DENVER -- Brenda Fields is a single mom working hard to support her family, which is why the last thing she needed was for someone to use her credit card to pay for trips using Uber.

"They maxed out my credit card once and my credit went down 30, 40 points, very frustrating," Fields said.

She told KDVR she has never used ride-sharing apps, which makes the charges even more mysterious. She got a new credit card number since the old one was compromised, but the charges appeared again.

"It’s scary because I don’t know who it is,” she said.

Field’s bank is investigating the case and Uber is not holding her responsible for charges from the stolen credit card number.  Fields said she is dealing with serious consequences now.

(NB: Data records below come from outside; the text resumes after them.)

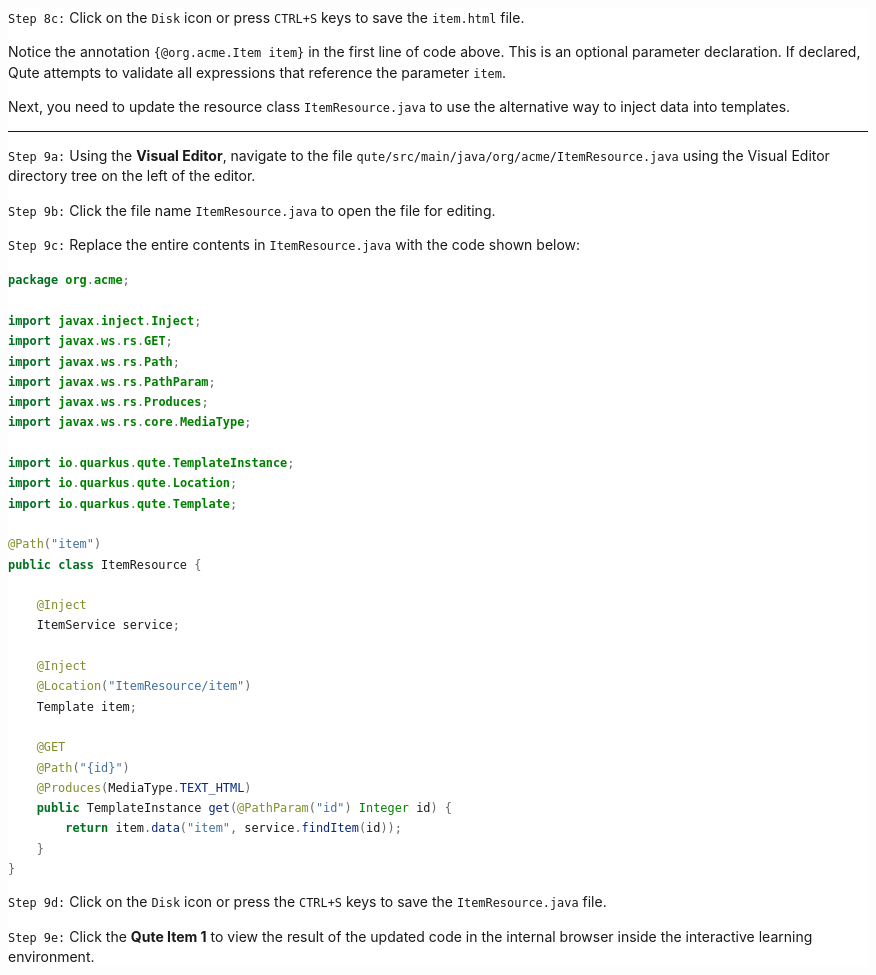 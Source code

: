
`Step 8c:` Click on the `Disk` icon or press `CTRL+S` keys to save the `item.html` file.

Notice the annotation `{@org.acme.Item item}` in the first line of code above. This is an optional parameter declaration. If declared, Qute attempts to validate all expressions that reference the parameter `item`.

Next, you need to update the resource class `ItemResource.java` to use the alternative way to inject data into templates.

----

`Step 9a:` Using the **Visual Editor**, navigate to the file `qute/src/main/java/org/acme/ItemResource.java` using the Visual Editor directory tree on the left of the editor.

`Step 9b:` Click the file name `ItemResource.java` to open the file for editing.

`Step 9c:` Replace the entire contents in `ItemResource.java` with the code shown below:

```java
package org.acme;

import javax.inject.Inject;
import javax.ws.rs.GET;
import javax.ws.rs.Path;
import javax.ws.rs.PathParam;
import javax.ws.rs.Produces;
import javax.ws.rs.core.MediaType;

import io.quarkus.qute.TemplateInstance;
import io.quarkus.qute.Location;
import io.quarkus.qute.Template;

@Path("item")
public class ItemResource {

    @Inject
    ItemService service;

    @Inject
    @Location("ItemResource/item")
    Template item;

    @GET
    @Path("{id}")
    @Produces(MediaType.TEXT_HTML)
    public TemplateInstance get(@PathParam("id") Integer id) {
        return item.data("item", service.findItem(id));
    }
}
```

`Step 9d:` Click on the `Disk` icon or press the `CTRL+S` keys to save the `ItemResource.java` file.

`Step 9e:` Click the **Qute Item 1** to view the result of the updated code in the internal browser inside the interactive learning environment.
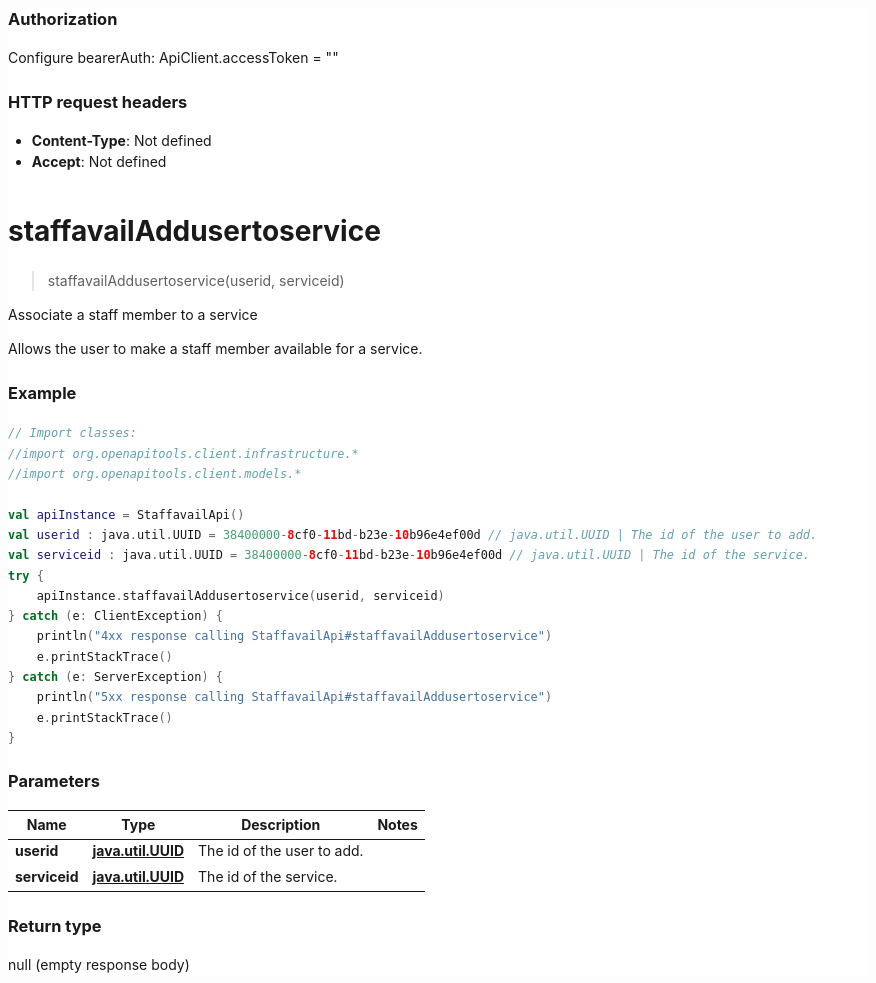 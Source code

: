 ### Authorization


Configure bearerAuth:
    ApiClient.accessToken = ""

### HTTP request headers

 - **Content-Type**: Not defined
 - **Accept**: Not defined

<a name="staffavailAddusertoservice"></a>
# **staffavailAddusertoservice**
> staffavailAddusertoservice(userid, serviceid)

Associate a staff member to a service

Allows the user to make a staff member available for a service.

### Example
```kotlin
// Import classes:
//import org.openapitools.client.infrastructure.*
//import org.openapitools.client.models.*

val apiInstance = StaffavailApi()
val userid : java.util.UUID = 38400000-8cf0-11bd-b23e-10b96e4ef00d // java.util.UUID | The id of the user to add.
val serviceid : java.util.UUID = 38400000-8cf0-11bd-b23e-10b96e4ef00d // java.util.UUID | The id of the service.
try {
    apiInstance.staffavailAddusertoservice(userid, serviceid)
} catch (e: ClientException) {
    println("4xx response calling StaffavailApi#staffavailAddusertoservice")
    e.printStackTrace()
} catch (e: ServerException) {
    println("5xx response calling StaffavailApi#staffavailAddusertoservice")
    e.printStackTrace()
}
```

### Parameters

Name | Type | Description  | Notes
------------- | ------------- | ------------- | -------------
 **userid** | [**java.util.UUID**](.md)| The id of the user to add. |
 **serviceid** | [**java.util.UUID**](.md)| The id of the service. |

### Return type

null (empty response body)
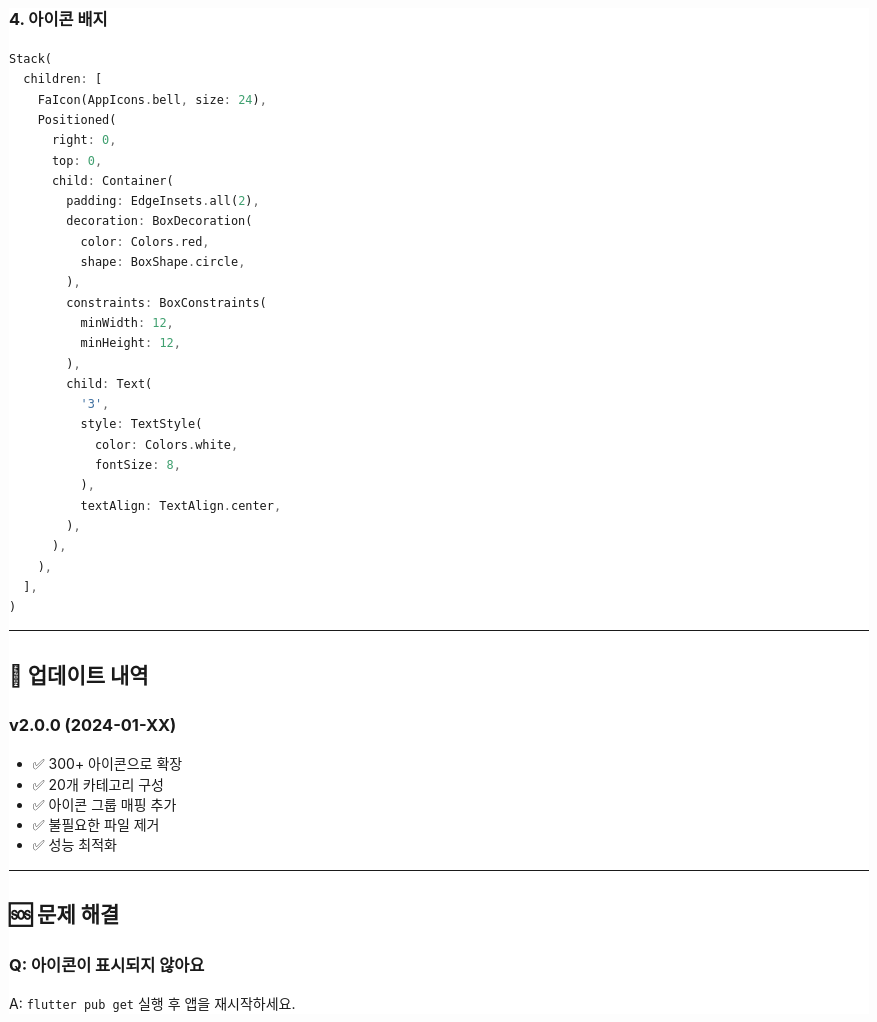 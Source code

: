### 4. **아이콘 배지**
```dart
Stack(
  children: [
    FaIcon(AppIcons.bell, size: 24),
    Positioned(
      right: 0,
      top: 0,
      child: Container(
        padding: EdgeInsets.all(2),
        decoration: BoxDecoration(
          color: Colors.red,
          shape: BoxShape.circle,
        ),
        constraints: BoxConstraints(
          minWidth: 12,
          minHeight: 12,
        ),
        child: Text(
          '3',
          style: TextStyle(
            color: Colors.white,
            fontSize: 8,
          ),
          textAlign: TextAlign.center,
        ),
      ),
    ),
  ],
)
```

---

## 📝 업데이트 내역

### v2.0.0 (2024-01-XX)
- ✅ 300+ 아이콘으로 확장
- ✅ 20개 카테고리 구성
- ✅ 아이콘 그룹 매핑 추가
- ✅ 불필요한 파일 제거
- ✅ 성능 최적화

---

## 🆘 문제 해결

### Q: 아이콘이 표시되지 않아요
A: `flutter pub get` 실행 후 앱을 재시작하세요.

“I’m trying to buy a new home and I can’t because all of these transactions are affecting my credit," she said.

Cybersecurity expert Donald Mclaughlin of CP Cyber Security Consultants told KDVR hackers can get your credit card number from just about anywhere, including online sites and even gas pump card readers.

“They could use that credit card anywhere, they just happened to choose Uber,” he said.

He advised that password protection programs and credit monitoring are important when it comes to guarding your accounts.

"If one account is compromised and you use the same password everywhere then now all of your accounts are compromised, by using a password manager you can isolate those compromises to just one account,” he said.

He also said using the two-step authentication feature is also important, so you are notified right away when anyone tries to access your accounts.